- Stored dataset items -
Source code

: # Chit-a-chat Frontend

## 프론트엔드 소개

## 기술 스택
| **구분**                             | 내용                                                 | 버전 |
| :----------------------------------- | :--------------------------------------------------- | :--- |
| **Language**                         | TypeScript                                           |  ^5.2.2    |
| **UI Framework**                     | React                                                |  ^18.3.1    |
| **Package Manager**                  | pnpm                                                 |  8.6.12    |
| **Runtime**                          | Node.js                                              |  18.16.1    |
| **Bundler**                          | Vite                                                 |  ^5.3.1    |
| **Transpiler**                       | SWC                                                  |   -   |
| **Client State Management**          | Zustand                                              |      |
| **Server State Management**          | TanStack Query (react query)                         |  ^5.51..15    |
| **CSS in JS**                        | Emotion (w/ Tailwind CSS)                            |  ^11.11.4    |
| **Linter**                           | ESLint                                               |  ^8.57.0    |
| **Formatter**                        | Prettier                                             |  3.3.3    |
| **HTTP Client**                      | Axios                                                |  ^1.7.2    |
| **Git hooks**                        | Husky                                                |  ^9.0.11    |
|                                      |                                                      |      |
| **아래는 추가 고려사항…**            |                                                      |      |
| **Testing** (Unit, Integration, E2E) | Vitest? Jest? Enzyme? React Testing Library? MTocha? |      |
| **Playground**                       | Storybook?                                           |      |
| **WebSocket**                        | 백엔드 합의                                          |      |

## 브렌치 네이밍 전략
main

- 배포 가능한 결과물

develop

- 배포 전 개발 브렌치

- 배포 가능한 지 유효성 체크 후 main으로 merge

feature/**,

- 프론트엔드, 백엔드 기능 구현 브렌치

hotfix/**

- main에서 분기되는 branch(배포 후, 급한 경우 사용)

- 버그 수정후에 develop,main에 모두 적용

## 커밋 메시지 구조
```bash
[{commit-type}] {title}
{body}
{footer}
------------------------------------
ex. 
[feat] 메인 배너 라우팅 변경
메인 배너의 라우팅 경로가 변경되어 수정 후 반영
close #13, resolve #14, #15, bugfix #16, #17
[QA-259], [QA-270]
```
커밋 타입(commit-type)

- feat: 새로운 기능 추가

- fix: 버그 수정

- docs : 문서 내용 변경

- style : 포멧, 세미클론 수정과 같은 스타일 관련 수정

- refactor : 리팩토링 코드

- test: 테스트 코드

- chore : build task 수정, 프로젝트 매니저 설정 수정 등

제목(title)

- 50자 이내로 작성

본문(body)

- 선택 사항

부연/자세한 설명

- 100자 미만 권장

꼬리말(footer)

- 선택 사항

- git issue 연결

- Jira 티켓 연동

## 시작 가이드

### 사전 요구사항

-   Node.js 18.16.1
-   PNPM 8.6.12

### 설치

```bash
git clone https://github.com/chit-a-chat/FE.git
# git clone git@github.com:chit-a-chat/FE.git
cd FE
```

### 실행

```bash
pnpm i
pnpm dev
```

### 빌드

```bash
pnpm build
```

- Task to complete -
Working from the entries above, filter out every line that lacks "chat" and copy what remains.

- Reply -
: # Chit-a-chat Frontend
git clone https://github.com/chit-a-chat/FE.git
# git clone git@github.com:chit-a-chat/FE.git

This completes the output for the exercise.